Parker et al. v. American Traffic Solutions, Inc. et al., Case
No. 1:14-cv-24010-FAM of the
U.S. District Court for the Southern District of Florida.
Red Light Cameras
As a result of the outcome of City of Hollywood, etc. v. Eric Arem case, which
was reported in the
June 2015 Legal Report, class action lawsuits were filed in the U.S. District
Court for the Southern
District of Florida against eighty-one towns, the Florida Department of
Revenue, and private
red light camera operators. The lawsuits were consolidated and Plaintiffs seek
reimbursement of
fines assessed against motorists by red light camera programs. Plaintiffs
allege these fines were
unlawful. At stake is over $200 million in fines. The court previously
dismissed the matter for
lack of jurisdiction over the Florida Department of Revenue.
Recently, the court denied the local governments’ motions to dismiss many
of the drivers’
causes of action but granted the local governments’ motion to dismiss the
drivers’ procedural
due process claims. Notably, the court held that the drivers’ claims of
unjust enrichment,
a quasi-contract claim, was not barred by sovereign
immunity. Florida has only
waived immunity from tort claims. The local governments filed an
interlocutory appeal to
the U.S. Circuit Court of Appeals for the Eleventh Circuit from the order
determining local
governments were not entitled to sovereign immunity.1
We will continue to monitor this
case.
4.
Jeffrey Marcus Gray vs. Lutheran Social Services of Northeast Florida,
Inc. (LSS); Case
No. 1D14-5793 of the First District Court of Appeal.
Public Records
The full details of this case are contained in the January 2015 Legal Report.
Gray is a selfdescribed
public activist, who earns part of his livelihood making public records
requests on
unsuspecting private entities that do business with public agencies and then
suing them when
they fail to provide the public records to Gray’s satisfaction. Joel Chandler
helps Gray carry out
his public records requests. In this case, the trial court ruled that the
means utilized by Gray to
seek records from LSS constituted a flagrant abuse of Chapter 119 and were
designed to ambush
unsuspecting private entities. The trial court denied Gray’s complaint, which
sought attorney’s
fees and costs. Gray filed an appeal with the First District Court of Appeal.
His Initial Brief was
filed with a motion for oral argument. LSS’s Answer Brief was filed with an
unopposed motion
to supplement the record. Recently, Gray filed a Reply Brief. A date for oral
argument has yet to
be set. We will continue to monitor this case.
5.
Town of Gulf Stream, et al. vs. Palm Beach County, et al.; Case No.
4D15-1753 of the
Fourth District Court of Appeal of Florida.

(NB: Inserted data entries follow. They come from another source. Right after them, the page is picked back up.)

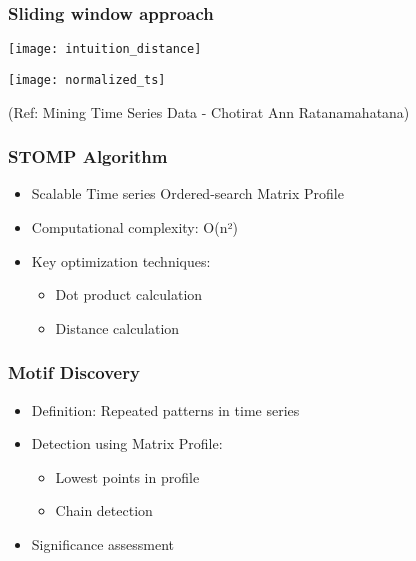 \begin{frame}[fragile]\frametitle{Sliding window approach}
	
      \begin{center}
        \texttt{[image: intuition\_distance]}

        \texttt{[image: normalized\_ts]}

		{\tiny (Ref: Mining Time Series Data - Chotirat Ann Ratanamahatana)}		
        \end{center}
	
\end{frame}


\begin{frame}[fragile]\frametitle{STOMP Algorithm}
    \begin{itemize}
        \item Scalable Time series Ordered-search Matrix Profile
        \item Computational complexity: O(n²)
        \item Key optimization techniques:
            \begin{itemize}
                \item Dot product calculation
                \item Distance calculation
            \end{itemize}
    \end{itemize}
\end{frame}

\begin{frame}[fragile]\frametitle{Motif Discovery}
    \begin{itemize}
        \item Definition: Repeated patterns in time series
        \item Detection using Matrix Profile:
            \begin{itemize}
                \item Lowest points in profile
                \item Chain detection
            \end{itemize}
        \item Significance assessment
    \end{itemize}
	

\end{frame}

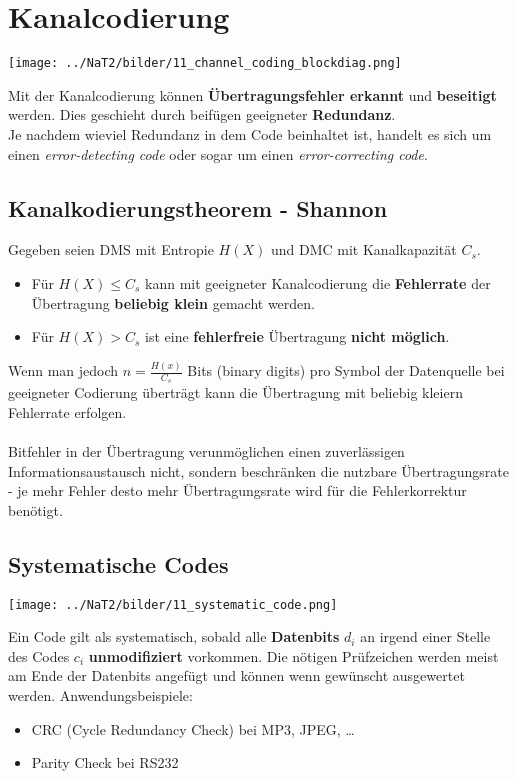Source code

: \section{Kanalcodierung } 
\begin{center}
	\texttt{[image: ../NaT2/bilder/11\_channel\_coding\_blockdiag.png]}
\end{center}

Mit der Kanalcodierung können \textbf{Übertragungsfehler erkannt} und \textbf{beseitigt} werden.
Dies geschieht durch beifügen geeigneter \textbf{Redundanz}. \\
Je nachdem wieviel Redundanz in dem Code beinhaltet ist, handelt es sich um einen \textit{error-detecting
code} oder sogar um einen \textit{error-correcting code}.

\subsection{Kanalkodierungstheorem - Shannon }
Gegeben seien DMS mit Entropie $H(X)$ und DMC mit Kanalkapazität $C_s$. 

\begin{itemize}
  	\item Für $H(X) \leq C_s$ kann mit geeigneter Kanalcodierung die \textbf{Fehlerrate} der
  	Übertragung \textbf{beliebig klein} gemacht werden. 
	\item Für $H(X) > C_s$ ist eine \textbf{fehlerfreie} Übertragung \textbf{nicht möglich}.
\end{itemize}
Wenn man jedoch $n = \frac{H(x)}{C_s}$ Bits (binary digits) pro Symbol der Datenquelle bei
geeigneter Codierung überträgt kann die Übertragung mit beliebig kleiern Fehlerrate erfolgen. \\ \\
Bitfehler in der Übertragung verunmöglichen einen zuverlässigen Informationsaustausch nicht,
sondern beschränken die nutzbare Übertragungsrate - je mehr Fehler desto mehr Übertragungsrate
wird für die Fehlerkorrektur benötigt. \\

\subsection{Systematische Codes}
\begin{minipage}{5.5cm}
	\texttt{[image: ../NaT2/bilder/11\_systematic\_code.png]}
\end{minipage}
\begin{minipage}{12.8cm}
	Ein Code gilt als systematisch, sobald alle \textbf{Datenbits} $d_i$ an irgend einer Stelle des Codes $c_i$
	\textbf{unmodifiziert} vorkommen. Die nötigen Prüfzeichen werden meist am Ende
	der Datenbits angefügt und können wenn gewünscht ausgewertet werden. Anwendungsbeispiele:
	\begin{itemize}
    	\item CRC (Cycle Redundancy Check) bei MP3, JPEG, \ldots
    	\item Parity Check bei RS232
  	\end{itemize}	
\end{minipage} 


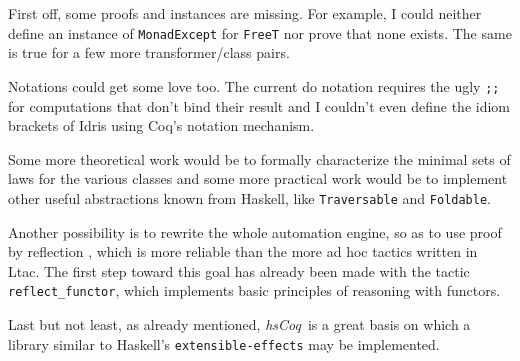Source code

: \documentclass[declaration,inz,english,shortabstract]{iithesis}
\newcommand{\libname}{\textit{hsCoq}}
\newcommand{\m}[1]{\texttt{#1}}
\begin{document}
First off, some proofs and instances are missing. For example, I could neither define an instance of \m{MonadExcept} for \m{FreeT} nor prove that none exists. The same is true for a few more transformer/class pairs.

Notations could get some love too. The current do notation requires the ugly \m{;;} for computations that don't bind their result and I couldn't even define the idiom brackets of Idris using Coq's notation mechanism.

Some more theoretical work would be to formally characterize the minimal sets of laws for the various classes and some more practical work would be to implement other useful abstractions known from Haskell, like \m{Traversable} and \m{Foldable}.

Another possibility is to rewrite the whole automation engine, so as to use proof by reflection \cite{CPDT}, which is more reliable than the more ad hoc tactics written in Ltac. The first step toward this goal has already been made with the tactic \m{reflect\_functor}, which implements basic principles of reasoning with functors.

Last but not least, as already mentioned, \libname\ is a great basis on which a library similar to Haskell's \m{extensible-effects} may be implemented.

\end{document}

Inspector General Funding Lawsuit.
Fourteen municipalities sued Palm Beach County (the County) challenging the
method of funding
for the Office of Inspector General (the OIG Program). The current funding
method authorizes
the Board of County Commissioners to set an amount the municipalities must pay
for the OIG
Program and to bill municipalities for that amount. The municipalities contend
that the current
funding method is an unlawful tax and invades municipal home rule budgetary
authority. On
March 16, 2015, the trial court entered a Final Judgment in favor of Palm
Beach County. In May
of this year, a Notice of Appeal was filed by the municipalities in the trial
court and the County
filed a Notice of Cross Appeal. Both parties agreed to an extension of time to
file the Initial Brief
(until September 14, 2015) and the matter is in the brief writing stage. The
Florida League of
Cities considered the merits of the municipalities and has decided to petition
the appellate court
for amicus curiae (friend of the court) status.
The Florida League’s motion for amicus curiae
status on behalf of the municipalities was filed on August 7, 2015. We will
continue to monitor
this case.
1 Parker et al. v. American Traffic Solutions, Inc. et al., No.
15-_____, (11th Cir. filed Aug. 18, 2015).